Я хочу сказать, что идея пассивного христианства имеет одну мучительную в себе сторону: «успокаивая» нас, она наконец оледеняет нас; мы становимся несколько похожи если не на «почивших» Лимонария св. Софрония, то на обыкновенную ледяную сосульку, и в таком виде не только говорим, думаем и чувствуем —

но, и живых принимая как бы за «спящих в гробе», «не печемся» о них и даже как-то их не совестимся. Чудовищный эгоизм, неслыханный холод отношений… да оглянемся же: все это — вокруг нас, это и есть зрелище обледенелой в сущности христианской цивилизации, где есть все в добродетели, но все — номинально; и если мы подумаем: да почему? — то источник этого и откроем именно в этом безнервном понимании христианства.

Без-нервное христианство… Да, но тайна, глубокая и великая, состоит в том, что основания для него имеются. Мы перебежим от статьи о Пушкине, принадлежащей перу зыбкому и колеблющемуся, к писателю твердому и глубокомысленному, хотя он не был ни «философом», ни «богословом». Это — Лесков; вот взгляд его, уже, очевидно, высказанный не под дуновением религиозно-поэтической «минутки», но сложившийся годами и, может быть, десятилетиями.
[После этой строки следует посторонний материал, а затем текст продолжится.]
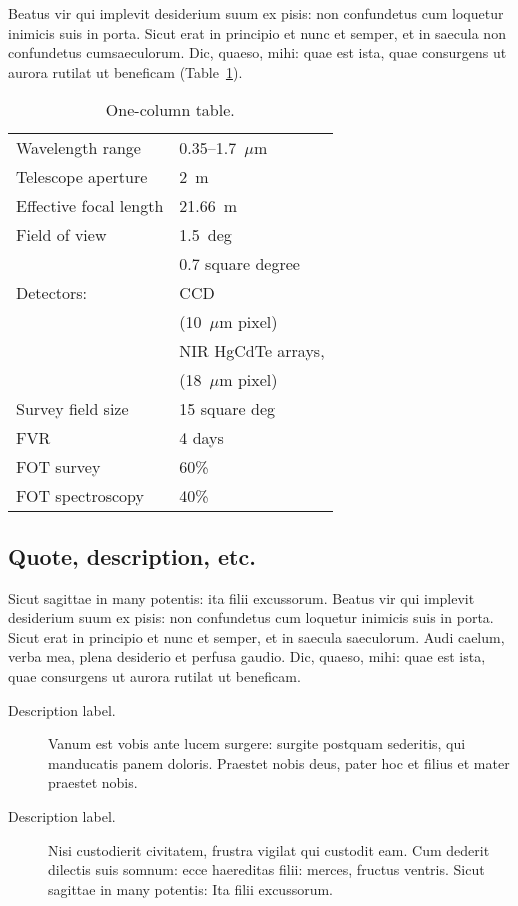 \documentclass{arkiv}
\begin{document}
Beatus vir qui implevit desiderium
suum ex pisis: non confundetus cum loquetur inimicis suis in porta.
Sicut erat in principio et nunc et semper, et in saecula non
confundetus cumsaeculorum. Dic, quaeso, mihi: quae est ista, quae
consurgens ut aurora rutilat ut beneficam (Table~\ref{t1}).


\begin{table}[t]
\caption{One-column table.}\label{t1}
\begin{tabular}{@{}ll}
\hline
Wavelength range & 0.35--1.7~$\mu\textrm{m}$ \\
Telescope aperture & 2~m \\
Effective focal length & 21.66~m \\
Field of view & 1.5~deg  \\
& 0.7 square degree \\
Detectors: & CCD \\
& (10~$\mu\textrm{m}$ pixel) \\
& NIR HgCdTe arrays, \\
& (18~$\mu\textrm{m}$ pixel) \\
Survey field size & 15 square deg \\
FVR & 4 days \\
FOT survey & 60\% \\
FOT spectroscopy & 40\% \\
\hline
\end{tabular}
\end{table}


\subsection{Quote, description, etc.}

Sicut sagittae in many potentis: ita filii excussorum. Beatus vir qui
implevit desiderium suum ex pisis: non confundetus cum loquetur inimicis
suis in porta.  Sicut erat in principio et nunc et semper, et in saecula
saeculorum. Audi caelum, verba mea, plena desiderio et perfusa gaudio.
Dic, quaeso, mihi: quae est ista, quae consurgens ut aurora rutilat ut
beneficam.


\begin{description}
\item[Description label.] Vanum est vobis ante lucem surgere: surgite postquam
sederitis, qui manducatis panem doloris. Praestet nobis deus, pater
hoc et filius et mater praestet nobis.

\item[Description label.] Nisi custodierit civitatem,
frustra vigilat qui custodit eam. Cum dederit dilectis suis somnum:
ecce haereditas filii: merces, fructus ventris. Sicut sagittae in
many potentis: Ita filii excussorum.
\end{description}
\end{document}
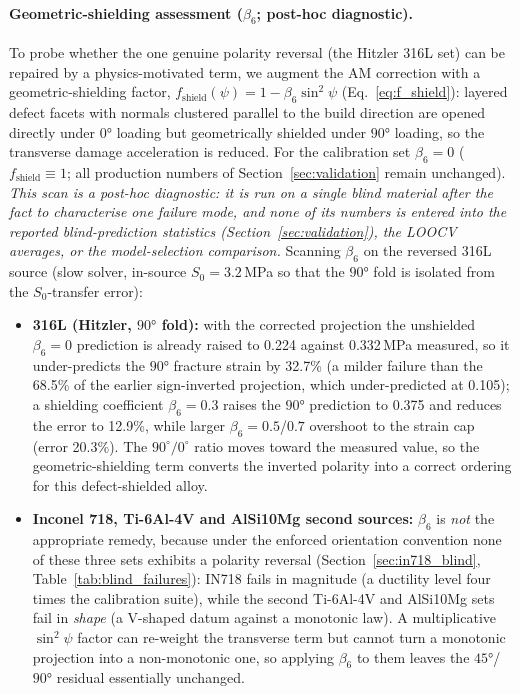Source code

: \documentclass[12pt,a4paper,twocolumn]{article}
\begin{document}
\paragraph{Geometric-shielding assessment ($\beta_6$; post-hoc diagnostic).}
To probe whether the one genuine polarity reversal (the Hitzler 316L set) can be repaired by a physics-motivated term, we augment the AM correction with a geometric-shielding factor, $f_{\text{shield}}(\psi) = 1 - \beta_6 \sin^2\psi$ (Eq.~\eqref{eq:f_shield}): layered defect facets with normals clustered parallel to the build direction are opened directly under $\ang{0}$ loading but geometrically shielded under $\ang{90}$ loading, so the transverse damage acceleration is reduced. For the calibration set $\beta_6 = 0$ ($f_{\text{shield}} \equiv 1$; all production numbers of Section~\ref{sec:validation} remain unchanged). \emph{This scan is a post-hoc diagnostic: it is run on a single blind material after the fact to characterise one failure mode, and none of its numbers is entered into the reported blind-prediction statistics (Section~\ref{sec:validation}), the LOOCV averages, or the model-selection comparison.} Scanning $\beta_6$ on the reversed 316L source (slow solver, in-source $S_0 = 3.2$\,MPa so that the $\ang{90}$ fold is isolated from the $S_0$-transfer error):
\begin{itemize}
\item \textbf{316L (Hitzler, $\ang{90}$ fold):} with the corrected projection the unshielded $\beta_6 = 0$ prediction is already raised to 0.224 against 0.332\,MPa measured, so it under-predicts the $\ang{90}$ fracture strain by 32.7\% (a milder failure than the 68.5\% of the earlier sign-inverted projection, which under-predicted at 0.105); a shielding coefficient $\beta_6 = 0.3$ raises the $\ang{90}$ prediction to 0.375 and reduces the error to 12.9\%, while larger $\beta_6 = 0.5$/$0.7$ overshoot to the strain cap (error 20.3\%). The $90^\circ/0^\circ$ ratio moves toward the measured value, so the geometric-shielding term converts the inverted polarity into a correct ordering for this defect-shielded alloy.
\item \textbf{Inconel 718, Ti-6Al-4V and AlSi10Mg second sources:} $\beta_6$ is \emph{not} the appropriate remedy, because under the enforced orientation convention none of these three sets exhibits a polarity reversal (Section~\ref{sec:in718_blind}, Table~\ref{tab:blind_failures}): IN718 fails in magnitude (a ductility level four times the calibration suite), while the second Ti-6Al-4V and AlSi10Mg sets fail in \emph{shape} (a V-shaped datum against a monotonic law). A multiplicative $\sin^2\psi$ factor can re-weight the transverse term but cannot turn a monotonic projection into a non-monotonic one, so applying $\beta_6$ to them leaves the $\ang{45}$/$\ang{90}$ residual essentially unchanged.
\end{itemize}
\end{document}
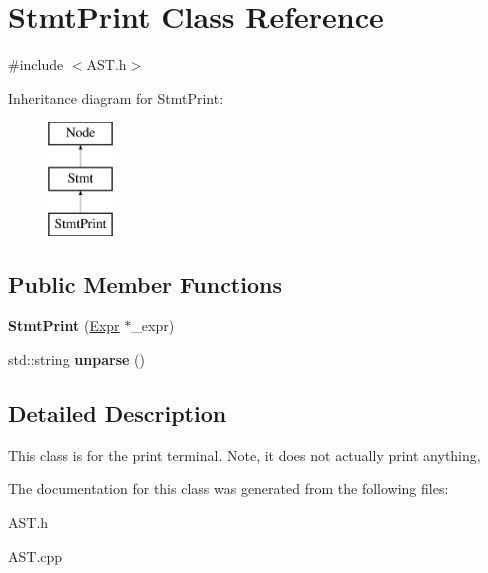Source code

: \hypertarget{classStmtPrint}{\section{Stmt\-Print Class Reference}
\label{classStmtPrint}
}


{\ttfamily \#include $<$A\-S\-T.\-h$>$}

Inheritance diagram for Stmt\-Print\-:\begin{figure}[H]
\begin{center}
\leavevmode
\includegraphics[height=3.000000cm]{classStmtPrint}
\end{center}
\end{figure}
\subsection*{Public Member Functions}
\begin{DoxyCompactItemize}
\item 
\hypertarget{classStmtPrint_a9ca7ffa218050c250cdce704bcaf1c89}{{\bfseries Stmt\-Print} (\hyperlink{classExpr}{Expr} $\ast$\-\_\-expr)}\label{classStmtPrint_a9ca7ffa218050c250cdce704bcaf1c89}

\item 
\hypertarget{classStmtPrint_adf9cf968194ef383115d2043f5bba6a3}{std\-::string {\bfseries unparse} ()}\label{classStmtPrint_adf9cf968194ef383115d2043f5bba6a3}

\end{DoxyCompactItemize}


\subsection{Detailed Description}
This class is for the print terminal. Note, it does not actually print anything, 

The documentation for this class was generated from the following files\-:\begin{DoxyCompactItemize}
\item 
A\-S\-T.\-h\item 
A\-S\-T.\-cpp\end{DoxyCompactItemize}
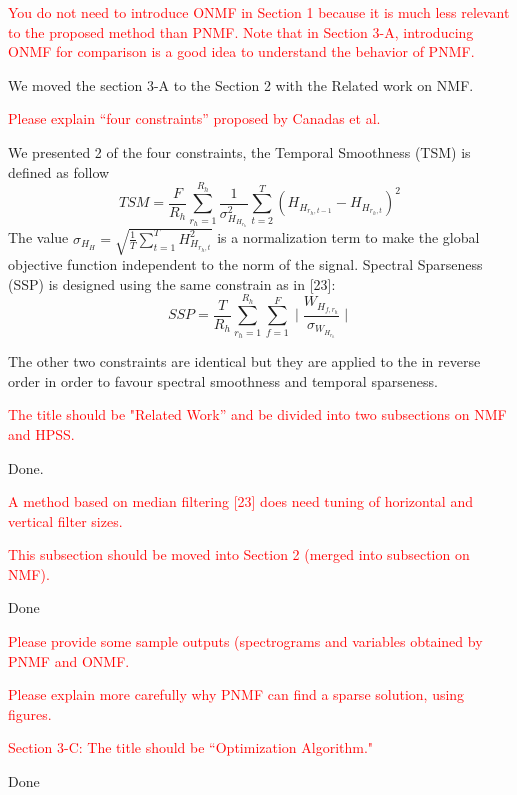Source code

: \documentclass[]{article}
\begin{document}
\textcolor{red}{You do not need to introduce ONMF in Section 1 because it is much less relevant to the proposed method than PNMF. Note that in Section 3-A, introducing ONMF for comparison is a good idea to understand the behavior of PNMF.
}

We moved the section 3-A to the Section 2 with the Related work on NMF. 

\textcolor{red}{Please explain “four constraints” proposed by Canadas et al.
}

We presented 2 of the four constraints, the Temporal Smoothness (TSM) is defined as follow 
\begin{equation}\label{TSM}
TSM = \frac{F}{R_h} \sum_{r_h=1}^{R_h}\frac{1}{\sigma_{H_{H_{r_h}}}^2} \sum_{t=2}^{T}(H_{H_{r_h,t-1}} - H_{H_{r_h,t}})^2
\end{equation}
The value $\sigma_{H_{H}} = \sqrt{\frac{1}{T} \sum_{t=1}^{T} H_{H_{r_h,t}}^2 }$ is a normalization term to make the global objective function independent to the norm of the signal. Spectral Sparseness (SSP) is designed using the same constrain as in [23]:
\begin{equation}\label{SSP}
SSP = \frac{T}{R_h} \sum_{r_h=1}^{R_h}\sum_{f=1}^{F} \mid\frac{W_{H_{f,r_h}}}{\sigma_{W_{H_{r_h}}}}\mid
\end{equation}

The other two constraints are identical but they are applied to the in reverse order in order to favour spectral smoothness and temporal sparseness. 


\textcolor{red}{The title should be "Related Work” and be divided into two subsections on NMF and HPSS.
}

Done. 

\textcolor{red}{A method based on median filtering [23] does need tuning of horizontal and vertical filter sizes.
}

\textcolor{red}{This subsection should be moved into Section 2 (merged into subsection on NMF).
}

Done

\textcolor{red}{Please provide some sample outputs (spectrograms and variables  obtained by PNMF and ONMF.
}

\textcolor{red}{Please explain more carefully why PNMF can find a sparse solution, using figures.
}



\textcolor{red}{Section 3-C:
The title should be “Optimization Algorithm."
}

Done
\end{document}
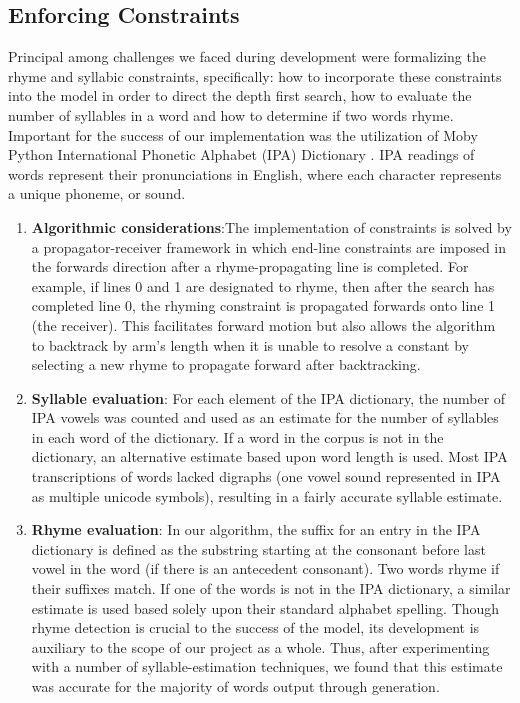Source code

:\documentclass[10pt,twocolumn]{article}
\begin{document}
\subsection{Enforcing Constraints}
Principal among challenges we faced during development were formalizing the rhyme and syllabic constraints, specifically: how to incorporate these constraints into the model in order to direct the depth first search, how to evaluate the number of syllables in a word and how to determine if two words rhyme. Important for the success of our implementation was the utilization of Moby Python International Phonetic Alphabet (IPA) Dictionary \cite{Moby}. IPA readings of words represent their pronunciations in English, where each character represents a unique phoneme, or sound. 
\begin{enumerate}
\item \textbf{Algorithmic considerations}:The implementation of constraints is solved by a propagator-receiver framework in which end-line constraints are imposed in the forwards direction after a rhyme-propagating line is completed. For example, if lines 0 and 1 are designated to rhyme, then after the search has completed line 0, the rhyming constraint is propagated forwards onto line 1 (the receiver). This facilitates forward motion but also allows the algorithm to backtrack by arm's length when it is unable to resolve a constant by selecting a new rhyme to propagate forward after backtracking. 

\item \textbf{Syllable evaluation}: For each element of the IPA dictionary, the number of IPA vowels was counted and used as an estimate for the number of syllables in each word of the dictionary.  If a word in the corpus is not in the dictionary, an alternative estimate based upon word length is used. Most IPA transcriptions of words lacked digraphs (one vowel sound represented in IPA as multiple unicode symbols), resulting in a fairly accurate syllable estimate.

\item \textbf{Rhyme evaluation}: In our algorithm, the suffix for an entry in the IPA dictionary is defined as the substring starting at the consonant before last vowel in the word (if there is an antecedent consonant). Two words rhyme if their suffixes match. If one of the words is not in the IPA dictionary, a similar estimate is used based solely upon their standard alphabet spelling. Though rhyme detection is crucial to the success of the model, its development is auxiliary to the scope of our project as a whole. Thus, after experimenting with a number of syllable-estimation techniques, we found that this estimate was accurate for the majority of words output through generation.

\end{enumerate}
\end{document}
Он высказан в прекрасном его рассказе «На краю света», в виде беседы одного старого архиерея о сравнительных достоинствах живописного изображения Спасителя на Западе и у нас. Высоко-опытный епископ, в ряде тонких сопоставлений, имеет в виду приблизиться к идеалу понимания Лика; но мы чувствуем, что тут есть и больше: усилие уловить незамутившуюся истину самого христианства. Идет не «спор» — этот термин отверг епископ, а «беседа»; и мы приведем весь диалог, с подаваемыми старцу репликами.

«Епископ взял со стола большой, богато украшенный резьбою из слоновой кости альбом и, раскрыв его, сказал:

— Вот наш Господь! Зову вас посмотреть! здесь я собрал много изображений Его лица. Вот Он сидит у кладезя с женой самаритянской — работа дивная; художник, надо думать, понимал и лицо, и момент.



— Да, мне тоже кажется, владыко, что это сделано с понятием, — отвечал собеседник.

— Однако нет ли здесь в Божественном лице излишней мягкости? Не кажется ли вам, что Ему уж слишком все равно, сколько эта женщина имела мужей и что нынешний муж ей не муж?

Все присутствующие молчали; архиерей это заметил и продолжал:

— Мне кажется, сюда немного строгого внимания было бы чертой нелишнею.

— Вы правы, может быть, владыко.

— Распространенная картина; мне доводилось ее часто видеть, преимущественно у дам. Посмотрим далее. Опять великий мастер. Христа целует Иуда. Как кажется вам здесь Господень лик? Какая сдержанность и доброта! Не правда ли? Прекрасное изображение.

— Прекрасный лик!

— Однако не слишком ли много здесь усилия сдерживаться? Смотрите: левая щека, мне кажется, дрожит, и на устах как бы гадливость.

— Конечно, это есть, владыко.

— О, да; да ведь Иуда ее уж, разумеется, и стоил; и раб, и льстец — он очень мог ее вызвать у всякого… только, впрочем, не у Христа, Который ничем не брезговал, а всех жалел. Ну, мы этого пропустим; Он нас, кажется, не совсем удовлетворяет, хотя я знаю одного большого сановника, который мне говорил, что он удачнее этого изображения Христа представить себе не может. Вот вновь Христос, и тоже кисть великая писала — Тициан. Перед Господом стоит коварный фарисей с динарием. Смотрите-ка: какой лукавый старец, но Христос… Ох, я боюсь! смотрите: нет ли тут презрения на Его лице?